The copy you return should hold only the lines from the top of the data below through the line with "Associate permissions to", each duplicated exactly and with no pictures.

___

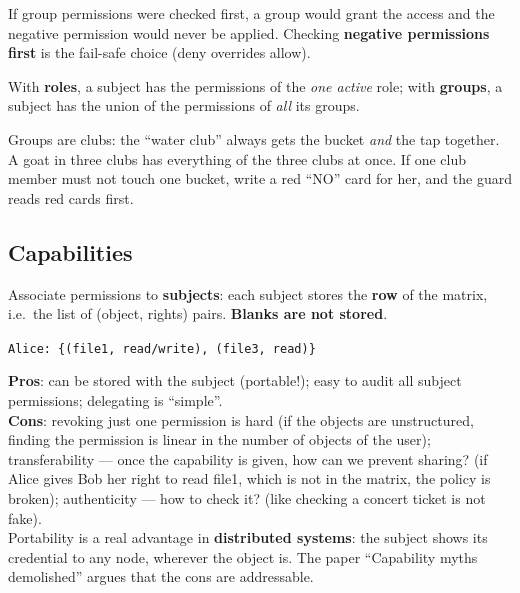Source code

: \begin{propbox}[title=Negative permissions are checked first]
If group permissions were checked first, a group would grant the access and the
negative permission would never be applied. Checking \textbf{negative permissions first}
is the fail-safe choice (deny overrides allow).
\end{propbox}

\begin{rembox}[title=RBAC vs.\ groups]
With \textbf{roles}, a subject has the permissions of the \emph{one active} role; with
\textbf{groups}, a subject has the union of the permissions of \emph{all} its groups.
\end{rembox}

\begin{goatbox}
Groups are clubs: the ``water club'' always gets the bucket \emph{and} the tap together. A goat in
three clubs has everything of the three clubs at once. If one club member must not touch one
bucket, write a red ``NO'' card for her, and the guard reads red cards first.
\end{goatbox}

\subsection{Capabilities}

\begin{defnbox}[title=Capabilities]
Associate permissions to \textbf{subjects}: each subject stores the \textbf{row} of the
matrix, i.e.\ the list of (object, rights) pairs. \textbf{Blanks are not stored}.
\begin{center}
\texttt{Alice: \{(file1, read/write), (file3, read)\}}
\end{center}
\end{defnbox}

\begin{propbox}[title=Capabilities: pros and cons]
\textbf{Pros}: can be stored with the subject (portable!); easy to audit all subject
permissions; delegating is ``simple''. \\
\textbf{Cons}: revoking just one permission is hard (if the objects are unstructured, finding the permission
is linear in the number of objects of the user); transferability --- once the capability is given, how can we
prevent sharing? (if Alice gives Bob her right to read file1, which is not in the matrix, the
policy is broken); authenticity --- how to check it? (like checking a concert ticket is not
fake). \\
Portability is a real advantage in \textbf{distributed systems}: the subject shows its credential
to any node, wherever the object is. The paper ``Capability myths demolished'' argues that the
cons are addressable.
\end{propbox}

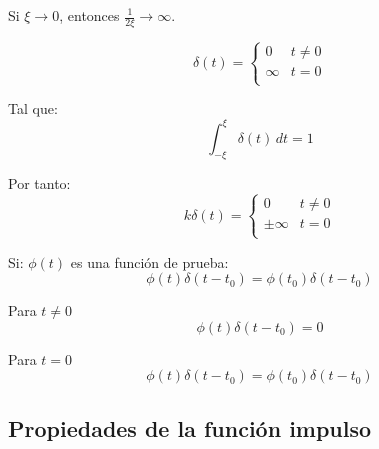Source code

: Si $\xi\to0$, entonces $\frac{1}{2\xi}\to\infty$.
\begin{figure}[H]
    \centering
    
\end{figure}
\begin{equation*}
    \delta(t)=\begin{cases}
        0&t\neq0\\
        \infty&t=0\\
    \end{cases}
\end{equation*}

Tal que:
\begin{equation*}
    \int_{-\xi}^{\xi}\delta(t)\,dt=1
\end{equation*}

Por tanto:
\begin{equation}
    k\delta(t)=\begin{cases}
        0&t\neq0\\
        \pm\infty&t=0\\
    \end{cases}
\end{equation}
\begin{figure}[H]
    \centering
    \begin{minipage}{.4\textwidth}
        \centering
        
    \end{minipage}
    \begin{minipage}{.4\textwidth}
        \centering
        
    \end{minipage}
\end{figure}

Si: $\phi(t)$ es una función de prueba:
\begin{equation}
    \phi(t)\delta(t-t_0)=\phi(t_0)\delta(t-t_0)
\end{equation}
\begin{figure}[H]
    \centering
    
\end{figure}

Para $t\neq0$
\begin{equation*}
    \phi(t)\delta(t-t_0)=0
\end{equation*}

Para $t=0$
\begin{equation*}
    \phi(t)\delta(t-t_0)=\phi(t_0)\delta(t-t_0)
\end{equation*}

\subsection{Propiedades de la función impulso}
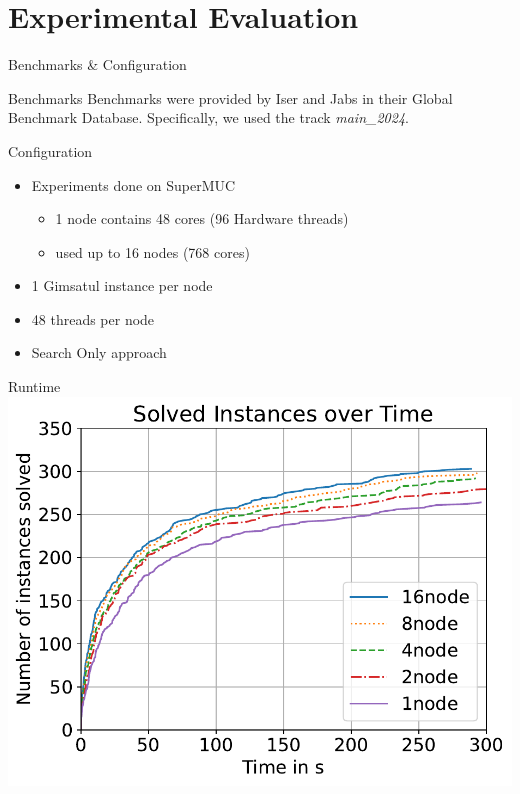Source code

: \documentclass{beamer}
\begin{document}
\section{Experimental Evaluation}
\begin{frame}{Benchmarks \& Configuration}
    \begin{block}{Benchmarks}
        Benchmarks were provided by Iser and Jabs in 
        their Global Benchmark Database. Specifically, 
        we used the track \textit{main\_2024}.
    \end{block}

    \begin{block}{Configuration}
        \begin{itemize}
            \item Experiments done on SuperMUC
            \begin{itemize}
                \item 1 node contains 48 cores (96 Hardware threads)
                \item used up to 16 nodes (768 cores)
            \end{itemize}
            \item 1 Gimsatul instance per node
            \item 48 threads per node
            \item Search Only approach
        \end{itemize}
    \end{block}
\end{frame}

\begin{frame}{Runtime}
    \center
    \includegraphics[scale=.55]{plots/cumulative_runtime/scalability_gim.pdf}
\end{frame}
\end{document}
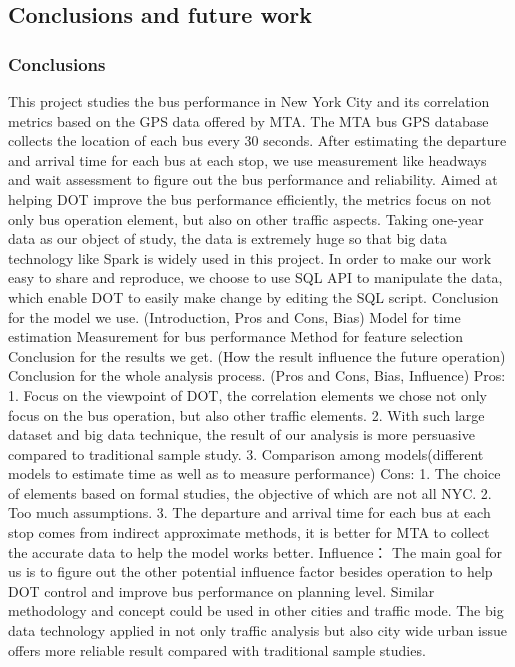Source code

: \documentclass[12pt]{report}
\begin{document}
\subsection{Conclusions and future work}

\subsubsection*{Conclusions}

This project studies the bus performance in New York City and its correlation metrics based on the GPS data offered by MTA. The MTA bus GPS database collects the location of each bus every 30 seconds. After estimating the departure and arrival time for each bus at each stop, we use measurement like headways and wait assessment to figure out the bus performance and reliability. Aimed at helping DOT improve the bus performance efficiently, the metrics focus on not only bus operation element, but also on other traffic aspects. Taking one-year data as our object of study, the data is extremely huge so that big data technology like Spark is widely used in this project. In order to make our work easy to share and reproduce, we choose to use SQL API to manipulate the data, which enable DOT to easily make change by editing the SQL script. 
Conclusion for the model we use. (Introduction, Pros and Cons, Bias)
Model for time estimation
Measurement for bus performance
Method for feature selection
Conclusion for the results we get. (How the result influence the future operation)
Conclusion for the whole analysis process. (Pros and Cons, Bias, Influence)
Pros:
1. Focus on the viewpoint of DOT, the correlation elements we chose not only focus on the bus operation, but also other traffic elements.
2. With such large dataset and big data technique, the result of our analysis is more persuasive compared to traditional sample study.
3. Comparison among models(different models to estimate time as well as to measure performance)
Cons:
1. The choice of elements based on formal studies, the objective of which are not all NYC.
2. Too much assumptions.
3. The departure and arrival time for each bus at each stop comes from indirect approximate methods, it is better for MTA to collect the accurate data to help the model works better.
Influence：
The main goal for us is to figure out the other potential influence factor besides operation to help DOT control and improve bus performance on planning level. Similar methodology and concept could be used in other cities and traffic mode. The big data technology applied in not only traffic analysis but also city wide urban issue offers more reliable result compared with traditional sample studies. 
\end{document}
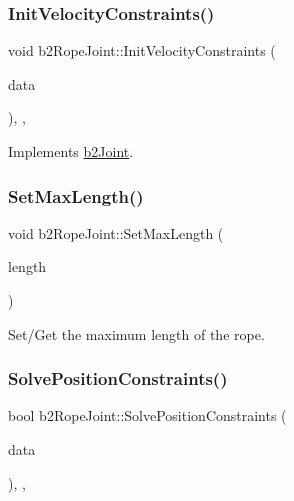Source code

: \mbox{\label{classb2_rope_joint_a8a9bd57a12aaf38b529ae626e714e1e8}} 
\subsubsection{\texorpdfstring{InitVelocityConstraints()}{InitVelocityConstraints()}}
{\footnotesize\ttfamily void b2\+Rope\+Joint\+::\+Init\+Velocity\+Constraints (\begin{DoxyParamCaption}\item[{const \mbox{\hyperlink{structb2_solver_data}{b2\+Solver\+Data}} \&}]{data }\end{DoxyParamCaption})\hspace{0.3cm}{\ttfamily [override]}, {\ttfamily [protected]}, {\ttfamily [virtual]}}



Implements \mbox{\hyperlink{classb2_joint_a599c013de5514e02684b958b31dd76a4}{b2\+Joint}}.

\mbox{\label{classb2_rope_joint_a92cea201d21acd2f2a7cc9b00e165848}} 
\subsubsection{\texorpdfstring{SetMaxLength()}{SetMaxLength()}}
{\footnotesize\ttfamily void b2\+Rope\+Joint\+::\+Set\+Max\+Length (\begin{DoxyParamCaption}\item[{\mbox{\hyperlink{b2_settings_8h_aacdc525d6f7bddb3ae95d5c311bd06a1}{float32}}}]{length }\end{DoxyParamCaption})\hspace{0.3cm}{\ttfamily [inline]}}



Set/\+Get the maximum length of the rope. 

\mbox{\label{classb2_rope_joint_a2fcbda6d472c660aa01793c798a8f92e}} 
\subsubsection{\texorpdfstring{SolvePositionConstraints()}{SolvePositionConstraints()}}
{\footnotesize\ttfamily bool b2\+Rope\+Joint\+::\+Solve\+Position\+Constraints (\begin{DoxyParamCaption}\item[{const \mbox{\hyperlink{structb2_solver_data}{b2\+Solver\+Data}} \&}]{data }\end{DoxyParamCaption})\hspace{0.3cm}{\ttfamily [override]}, {\ttfamily [protected]}, {\ttfamily [virtual]}}



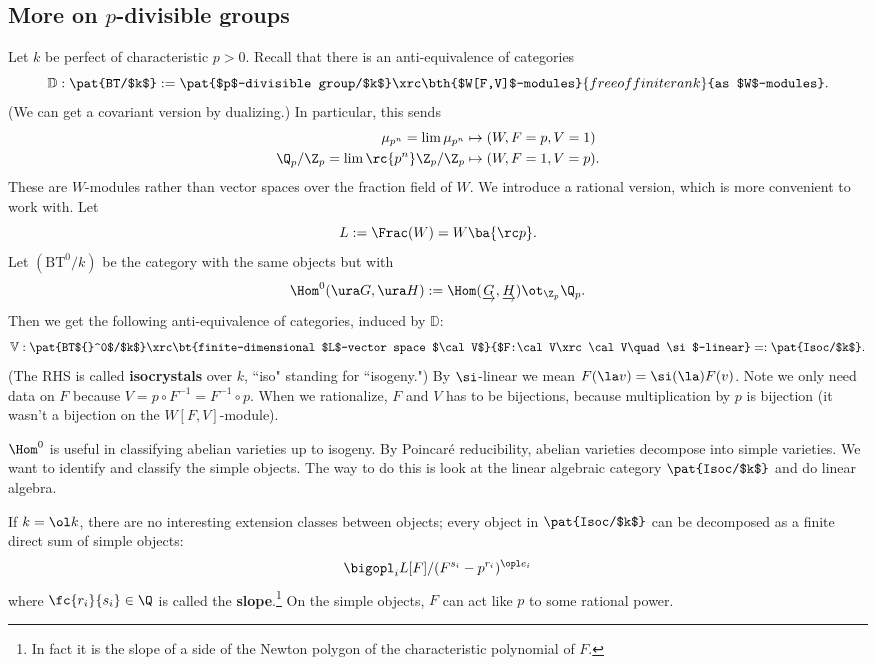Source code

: \subsection{More on $p$-divisible groups}
Let $k$ be perfect of characteristic $p>0$. Recall that there is an anti-equivalence of categories
\[
\mathbb D:\pat{BT/$k$}:=\pat{$p$-divisible group/$k$}\xrc \bth{$W[F,V]$-modules}{free of finite rank}{as $W$-modules}.
\]
(We can get a covariant version by dualizing.)
In particular, this sends
\begin{align*}
\mu_{p^n}=\lim \mu_{p^n} &\mapsto (W, F=p, V=1)\\
\Q_p/\Z_p=\lim \rc{p^n} \Z_p/\Z_p & \mapsto (W, F=1,V=p).
\end{align*}
These are $W$-modules rather than vector spaces over the fraction field of $W$. We introduce a rational version, which is more convenient to work with.
Let 
\[
L:=\Frac(W)=W\ba{\rc p}.
\]
Let $(\text{BT}^0/k)$ be the category with the same objects but with 
\[
\Hom^0(\ura G,\ura H):=\Hom(\underrightarrow{G},\underrightarrow{H})\ot_{\Z_p} \Q_p.
\]
Then we get the following anti-equivalence of categories, induced by $\mathbb D$:
\[\mathbb V:
\pat{BT${}^0$/$k$}\xrc
\bt{finite-dimensional $L$-vector space $\cal V$}{$F:\cal V\xrc \cal V\quad \si$-linear}=:\pat{Isoc/$k$}.
\]
(The RHS is called \textbf{isocrystals} over $k$, ``iso" standing for ``isogeny.")
By $\si$-linear we mean $F(\la v)=\si(\la)F(v)$. Note we only need data on $F$ because $V=p\circ F^{-1}=F^{-1}\circ p$. When we rationalize, $F$ and $V$ has to be bijections, because multiplication by $p$ is bijection (it wasn't a bijection on the $W[F,V]$-module).

$\Hom^0$ is useful in classifying abelian varieties up to isogeny. By Poincar\'e reducibility, abelian varieties decompose into simple varieties. %
We want to identify and classify the simple objects. The way to do this is look at the linear algebraic category $\pat{Isoc/$k$}$ and do linear algebra.

If $k=\ol k$, there are no interesting extension classes between objects; every object in $\pat{Isoc/$k$}$ can be decomposed as a finite direct sum of simple objects:
\[
\bigopl_{i} L[F]/(F^{s_i}-p^{r_i})^{\opl e_i}
\]
where $\fc{r_i}{s_i}\in \Q$ is called the \textbf{slope}.\footnote{In fact it is the slope of a side of the Newton polygon of the characteristic polynomial of $F$.}  
On the simple objects, $F$ can act like $p$ to some rational power. 


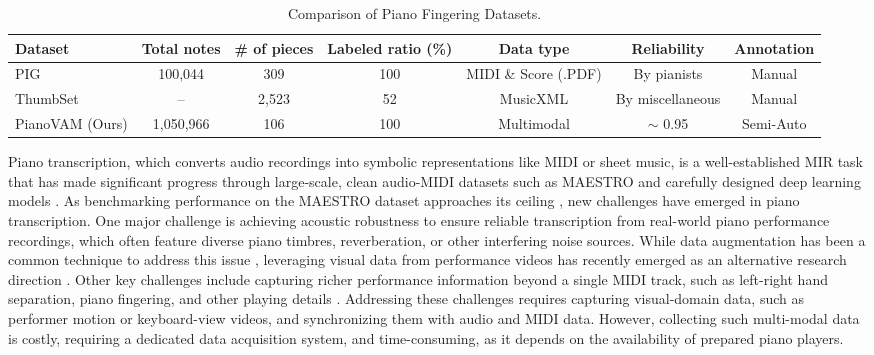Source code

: \documentclass{article}
\begin{document}
\begin{table}
    \centering

    \small
    \begin{tabular}{lcccccc}
        \toprule
        \textbf{Dataset}  & \textbf{Total notes} & \textbf{\# of pieces} & \textbf{Labeled ratio (\%)} & \textbf{Data type} & \textbf{Reliability} & \textbf{Annotation} \\
        \midrule
        PIG \cite{InfoSci20Nakamura} & 100,044 & 309 & 100 & MIDI \& Score (.PDF) & By pianists & Manual \\
        ThumbSet \cite{MM22Ramoneda} & -- & 2,523 & 52 & MusicXML & By miscellaneous & Manual \\
        PianoVAM (Ours) & 1,050,966 & 106 & 100 & Multimodal & $\sim$ 0.95 & Semi-Auto \\
        \bottomrule
    \end{tabular}
\vspace{-2mm}    
\caption{Comparison of Piano Fingering Datasets.}
    \label{tab:fingering-datasets}
\vspace{-2mm}    
\end{table}

Piano transcription, which converts audio recordings into symbolic representations like MIDI or sheet music, is a well-established MIR task that has made significant progress through large-scale, clean audio-MIDI datasets such as MAESTRO \cite{ISMIR18Hawthorne} and carefully designed deep learning models \cite{TASLP21Kong, ISMIR22Wei}. As benchmarking performance on the MAESTRO dataset approaches its ceiling \cite{ISMIR24Yan}, new challenges have emerged in piano transcription. One major challenge is achieving acoustic robustness to ensure reliable transcription from real-world piano performance recordings, which often feature diverse piano timbres, reverberation, or other interfering noise sources. While data augmentation has been a common technique to address this issue \cite{ICLR19Hawthorne, Edwards2024}, leveraging visual data from performance videos has recently emerged as an alternative research direction \cite{CJE15Wan, DAFx21Wang, ICASSPW23Li, TASLP24Li}. Other key challenges include capturing richer performance information beyond a single MIDI track, such as left-right hand separation, piano fingering, and other playing details \cite{InfoSci20Nakamura, MM22Ramoneda}. Addressing these challenges requires capturing visual-domain data, such as performer motion or keyboard-view videos, and synchronizing them with audio and MIDI data. However, collecting such multi-modal data is costly, requiring a dedicated data acquisition system, and time-consuming, as it depends on the availability of prepared piano players. 
\end{document}
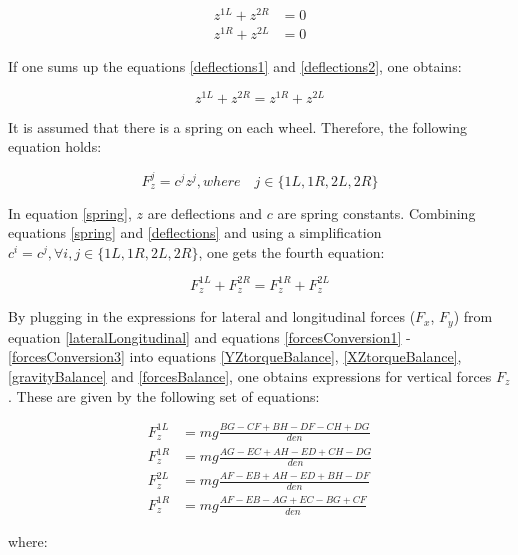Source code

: \documentclass[paper=a4, fontsize=11pt]{scrartcl} %
\numberwithin{equation}{section} %
\numberwithin{figure}{section} %
\numberwithin{table}{section} %
\begin{document}
\begin{align}
z^{1L} + z^{2R} &= 0 \label{deflections1}\\
z^{1R} + z^{2L} &= 0 \label{deflections2}
\end{align}

If one sums up the equations \ref{deflections1} and \ref{deflections2}, one obtains:

\begin{equation}
z^{1L} + z^{2R} = z^{1R} + z^{2L} \label{deflections} 
\end{equation}

It is assumed that there is a spring on each wheel. Therefore, the following equation holds:

\begin{equation}
F^j_z =c^jz^j, where \quad j \in \{1L,1R,2L,2R \} \label{spring} 
\end{equation}

In equation \ref{spring}, $z$ are deflections and $c$ are spring constants. Combining equations \ref{spring} and \ref{deflections} and using a simplification $c^i = c^j, \forall i,j \in \{1L,1R,2L,2R \}$, one gets the fourth equation:

\begin{equation}
F_z^{1L} + F_z^{2R} = F_z^{1R} + F_z^{2L} \label{forcesBalance} 
\end{equation}

By plugging in the expressions for lateral and longitudinal forces ($F_x$, $F_y$) from equation \ref{lateralLongitudinal} and equations \ref{forcesConversion1} - \ref{forcesConversion3}  into equations \ref{YZtorqueBalance}, \ref{XZtorqueBalance}, \ref{gravityBalance} and \ref{forcesBalance}, one obtains expressions for vertical forces $F_z$. These are given by the following set of equations:

\begin{align}
F^{1L}_z &= mg\frac{BG - CF + BH - DF - CH + DG}{den} \\
F^{1R}_z &= mg\frac{AG - EC + AH - ED + CH - DG}{den} \\
F^{2L}_z &= mg\frac{AF - EB + AH - ED + BH - DF}{den} \\
F^{1R}_z &= mg\frac{AF - EB - AG + EC - BG + CF}{den}
\end{align}

where:
\end{document}
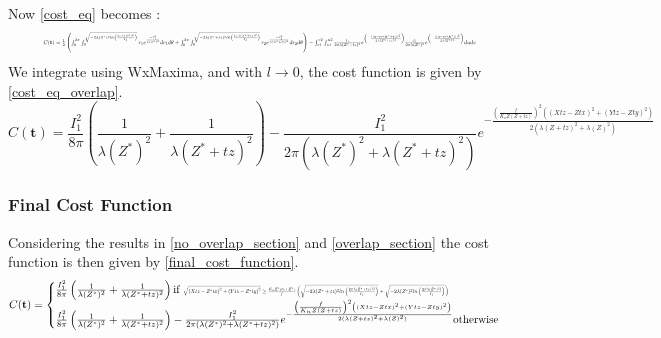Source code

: \begin{itemize}
\end{itemize}
Now \eqref{cost_eq} becomes :
\begin{equation}
    \resizebox{.9\hsize}{!}{$C(\textbf{t})=\frac{1}{2}\left(\int_{0}^{2\pi}\int_{0}^{\sqrt{-2\lambda(Z^{*})^{2} ln\left( \frac{2\pi\lambda(Z^{*})^{2}}{I_{1}}\right)}} r_{1} e^{\frac{-r_{1}^{2}}{\lambda(Z^{*})^{2}}} dr_{1}d\theta + \int_{0}^{2\pi}\int_{0}^{\sqrt{-2\lambda(Z^{*}+tz)^{2} ln\left( \frac{2\pi\lambda(Z^{*}+tz)^{2}}{I_{1}}\right)}} r_{2} e^{\frac{-r_{2}^{2}}{\lambda(Z^{*}+tz)^{2}}} dr_{2}d\theta \right) - \int_{v1}^{v2}\int_{u1}^{u2}  \frac{I_{1}}{2\pi\lambda(Z^{*}+tz)^{2}} e^{\left(-\frac{||\textbf{u}-pr(\textbf{X}^{*}+\textbf{t})||^{2}}{2\lambda(Z^{*}+tz)^{2}}\right)} \frac{I_{1}}{2\pi\lambda(Z^{*})^{2}} e^{\left(-\frac{||\textbf{u}-pr(\textbf{X}^{*})||^{2}}{2\lambda(Z^{*})^{2}}\right)}  du dv$}
    \label{int_u1,v1}
\end{equation}
We integrate using WxMaxima, and with $l\rightarrow 0$, the cost function is given by \eqref{cost_eq_overlap}.
\begin{equation}
    C(\textbf{t})=\frac{I_{1}^{2}}{8\pi}\left(\frac{1}{\lambda(Z^{*})^{2}}+\frac{1}{\lambda(Z^{*}+tz)^{2}}\right) -\frac{I_{1}^{2}}{2\pi(\lambda(Z^{*})^{2}+\lambda(Z^{*}+tz)^2)}e^{-\frac{\left(\frac{f}{K_{u}Z(Z+tz)}\right)^{2}\left((Xtz-Ztx)^{2}+(Ytz-Zty)^{2}\right)}{2(\lambda(Z+tz)^{2}+\lambda(Z)^{2})}}
    \label{cost_eq_overlap}
\end{equation}
\subsubsection{Final Cost Function}
Considering the results in \ref{no_overlap_section} and \ref{overlap_section} the cost function is then given by \eqref{final_cost_function}.
\begin{equation}
    C(\textbf{t}) = 
    \begin{cases}
        \frac{I_{1}^{2}}{8\pi}\left(\frac{1}{\lambda(Z^{*})^{2}}+\frac{1}{\lambda(Z^{*}+tz)^{2}}\right) \text{if } \resizebox{.7\hsize}{!}{$\sqrt{\left(Xtz-Z^{*}tx\right)^{2}+\left(Ytz-Z^{*}ty\right)^{2}} \geq \frac{K_{u}Z^{*}\left(tz+Z^{*}\right)}{f} \left(\sqrt{-2\lambda(Z^{*}+tz)^{2} ln\left( \frac{2\pi\lambda(Z^{*}+tz)^{2}l}{I_{1}}\right)}+ \sqrt{-2\lambda(Z^{*})^{2} ln\left( \frac{2\pi\lambda(Z^{*})^{2}l}{I_{1}}\right)} \right)$} & \\
        \frac{I_{1}^{2}}{8\pi}\left(\frac{1}{\lambda(Z^{*})^{2}}+\frac{1}{\lambda(Z^{*}+tz)^{2}}\right) -\frac{I_{1}^{2}}{2\pi(\lambda(Z^{*})^{2}+\lambda(Z^{*}+tz)^2)}e^{-\frac{\left(\frac{f}{K_{u}Z(Z+tz)}\right)^{2}\left((Xtz-Ztx)^{2}+(Ytz-Zty)^{2}\right)}{2(\lambda(Z+tz)^{2}+\lambda(Z)^{2})}} \text{otherwise} & 
    \end{cases}
    \label{final_cost_function}
\end{equation}


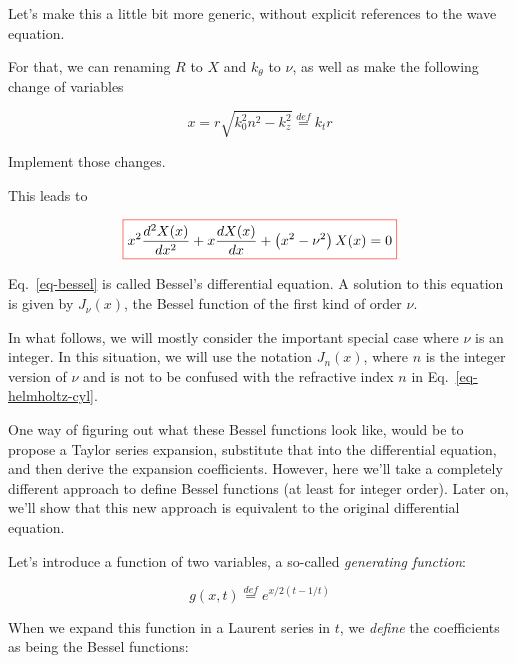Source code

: Let's make this a little bit more generic, without explicit references to the wave equation.

For that, we can renaming $R$ to $X$ and $k_\theta$ to $\nu$, as well as make the following change of variables

\begin{equation}
x = r \sqrt{k_0^2 n^2 - k_z^2} \stackrel{def}{=} k_t r
\end{equation}

\begin{cue}
  Implement those changes.
\end{cue}

This leads to

\begin{equation}
\fbox{$\displaystyle
x^2\frac{d^2 X(x)}{d x^2} + x \frac{d X(x)}{d x} + \left(x ^ 2 - \nu^2 \right)X(x) = 0 \label{eq-bessel}
$}
\end{equation}

Eq.~\ref{eq-bessel} is called Bessel's differential equation. A solution to this equation is given by $J_\nu(x)$, the Bessel function of the first kind of order $\nu$.

In what follows, we will mostly consider the important special case where $\nu$ is an integer. In this situation, we will use the notation $J_n(x)$, where $n$ is the integer version of $\nu$ and is not to be confused with the refractive index $n$ in Eq.~\ref{eq-helmholtz-cyl}.


One way of figuring out what these Bessel functions look like, would be to propose a Taylor series expansion, substitute that into the differential equation, and then derive the expansion coefficients. However, here we'll take a completely different approach to define Bessel functions (at least for integer order). Later on, we'll show that this new approach is equivalent to the original differential equation.

\noindent{}Let's introduce a function of two variables, a so-called \emph{generating function}:

\begin{equation}
g(x,t) \stackrel{def}{=} e^{x/2(t-1/t)} \label{eq-gen-bessel}
\end{equation}

When we expand this function in a Laurent series in $t$, we \emph{define} the coefficients as being the Bessel functions:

___

[Solution to this exercise]:
Source code

: \begin{propbox}[title=Negative permissions are checked first]
If group permissions were checked first, a group would grant the access and the
negative permission would never be applied. Checking \textbf{negative permissions first}
is the fail-safe choice (deny overrides allow).
\end{propbox}

\begin{rembox}[title=RBAC vs.\ groups]
With \textbf{roles}, a subject has the permissions of the \emph{one active} role; with
\textbf{groups}, a subject has the union of the permissions of \emph{all} its groups.
\end{rembox}

\begin{goatbox}
Groups are clubs: the ``water club'' always gets the bucket \emph{and} the tap together. A goat in
three clubs has everything of the three clubs at once. If one club member must not touch one
bucket, write a red ``NO'' card for her, and the guard reads red cards first.
\end{goatbox}

\subsection{Capabilities}

\begin{defnbox}[title=Capabilities]
Associate permissions to \textbf{subjects}: each subject stores the \textbf{row} of the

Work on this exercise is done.